Wichtiger Bezugspunkt

„Die Ausstellung zeigt, wie wichtig die Schule als Bezugspunkt für die Schüler zur Zeit der nationalsozialistischen Verfolgung war. Die Fotos, Briefe und Zeichnungen zeigen zum einen die jüdischen Wurzeln der Kinder, zum anderen die Identität als Hamburger Jungs und Deerns, die sie waren“, sagt Anna von Villiez. Und Schule ist ein Ort, der einen besonderen Zugang zu diesem Thema ermöglicht. Denn: Die jüdischen Kinder waren Mädchen und Jungen dieser Stadt, die ihre Heimat genauso erlebt haben wie die Kinder heutzutage. „Schule ist doch immer eine der zentralen Erinnerungen. Hier hat man Freundschaften geschlossen, vielleicht Lehrer gehabt, die einen für das Leben geprägt haben“, so von Villiez. Jeder Lehrer, jede Schulklasse weltweit kann sich in diese Ausstellung klicken.

Briefe, Schulhefte und Zeichnungen von ehemaligen Schülern der Israelitischen Töchterschule sind in der Ausstellung zu sehen.
Briefe, Schulhefte und Zeichnungen von ehemaligen Schülern der Israelitischen Töchterschule sind in der Ausstellung zu sehen. © Roland Magunia

„Liebes Fräulein Traumann! Wir waren Sonntag im Stadtpark, da haben wir Ilse Löwenstein getroffen, und wir haben zusammen gespielt das war fein. Viele Grüße von Edith Tannenbaum“

In den Briefen schreiben die Mädchen von ihren Erlebnissen im Hafen, im Jenisch Park, bei Hagenbeck, oder sie berichten, wie Edith, von Ausflügen in den Stadtpark.
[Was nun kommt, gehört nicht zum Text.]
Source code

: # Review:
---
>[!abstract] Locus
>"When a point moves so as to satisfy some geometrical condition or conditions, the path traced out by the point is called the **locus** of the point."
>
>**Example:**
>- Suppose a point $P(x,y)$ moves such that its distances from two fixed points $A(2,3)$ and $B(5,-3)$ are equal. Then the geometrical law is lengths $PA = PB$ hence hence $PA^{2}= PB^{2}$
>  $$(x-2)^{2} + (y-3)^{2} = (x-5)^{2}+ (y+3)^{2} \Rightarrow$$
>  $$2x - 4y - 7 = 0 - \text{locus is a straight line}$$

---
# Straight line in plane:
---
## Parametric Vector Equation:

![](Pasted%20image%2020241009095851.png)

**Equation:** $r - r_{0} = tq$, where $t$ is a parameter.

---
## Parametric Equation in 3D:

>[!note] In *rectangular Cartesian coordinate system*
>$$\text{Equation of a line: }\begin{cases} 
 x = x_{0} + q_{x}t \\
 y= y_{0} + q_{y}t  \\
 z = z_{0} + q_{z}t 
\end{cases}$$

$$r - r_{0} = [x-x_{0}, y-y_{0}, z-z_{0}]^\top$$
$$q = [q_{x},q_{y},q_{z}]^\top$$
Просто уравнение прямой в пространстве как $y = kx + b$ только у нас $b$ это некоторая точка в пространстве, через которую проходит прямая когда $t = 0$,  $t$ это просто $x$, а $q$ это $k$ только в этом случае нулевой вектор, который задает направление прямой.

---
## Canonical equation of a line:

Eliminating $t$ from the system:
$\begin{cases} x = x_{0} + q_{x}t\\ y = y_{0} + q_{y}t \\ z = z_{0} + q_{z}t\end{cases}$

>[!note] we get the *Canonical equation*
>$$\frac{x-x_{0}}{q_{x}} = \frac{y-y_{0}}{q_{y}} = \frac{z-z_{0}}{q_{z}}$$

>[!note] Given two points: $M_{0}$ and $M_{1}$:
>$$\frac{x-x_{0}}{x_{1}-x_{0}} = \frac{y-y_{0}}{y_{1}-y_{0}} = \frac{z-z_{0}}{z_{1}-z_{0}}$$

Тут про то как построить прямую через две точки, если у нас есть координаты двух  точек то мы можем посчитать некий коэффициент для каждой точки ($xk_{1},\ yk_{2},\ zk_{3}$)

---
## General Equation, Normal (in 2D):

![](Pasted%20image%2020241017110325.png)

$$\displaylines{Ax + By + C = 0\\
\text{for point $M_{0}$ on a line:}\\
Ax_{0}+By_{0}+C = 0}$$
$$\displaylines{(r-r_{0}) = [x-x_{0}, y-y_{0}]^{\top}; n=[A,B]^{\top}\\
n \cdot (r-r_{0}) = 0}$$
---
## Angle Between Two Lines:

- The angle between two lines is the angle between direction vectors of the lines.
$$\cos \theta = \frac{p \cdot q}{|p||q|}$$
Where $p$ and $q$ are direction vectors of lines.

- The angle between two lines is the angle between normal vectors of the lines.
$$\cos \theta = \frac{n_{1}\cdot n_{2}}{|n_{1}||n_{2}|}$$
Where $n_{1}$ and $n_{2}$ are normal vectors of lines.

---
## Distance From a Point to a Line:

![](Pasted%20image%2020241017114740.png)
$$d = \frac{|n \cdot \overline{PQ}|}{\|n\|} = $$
Es sind Briefe, Schulaufsätze, Zeichnungen und Poesiealben der Schüler und Fotos aus dem Archiv der Bildungsstätte und des Instituts für die Geschichte der deutschen Juden (IGdJ), die auch deshalb so berühren und nahegehen, weil der Leser heute weiß, was diesen Kindern noch geschehen wird. Hunderte Dokumente haben Anna von Villiez und Sonja Dickow vom IGdJ für die digitale Präsentation gescannt.

Viele Stücke lagern unentdeckt in Kartons

Viele ähnliche Stücke lagern weitgehend unentdeckt noch immer in zahlreichen Kartons. Es steckt viel Arbeit dahinter, sie zu sichten und zu digitalisieren. Die Online-Ausstellung nimmt die kindliche Per­spektive ein in der Zeit zwischen den Jahren vor 1933 und 1942. „In dieser Fülle, Qualität und dieser Zusammenstellung werden die Schätze erstmalig der Öffentlichkeit gezeigt“, so Anna von Villiez, die von diesen Schriftstücken offensichtlich sehr beeindruckt ist. Sie ist eben eine Historikerin mit ganzer Seele. Vor allem die alten Klassenfotos begeistern sie, das ist der Historikerin mit Schwerpunkt Judentum, Nationalsozialismus und Medizingeschichte anzumerken. Das sei ein besonderes Genre. „Die Jungs tragen teilweise Anzüge, dann die Frisuren der Mädchen. Man kann sich in diesen Fotos verlieren“, sagt sie. Oder die Fotos der Einschulungen, wie die kleinen Mädchen da mit ihren Schultüten stehen. „Schultüten sind eine deutsche Tradition, das gibt es sonst nirgends“, sagt Anna von Villiez.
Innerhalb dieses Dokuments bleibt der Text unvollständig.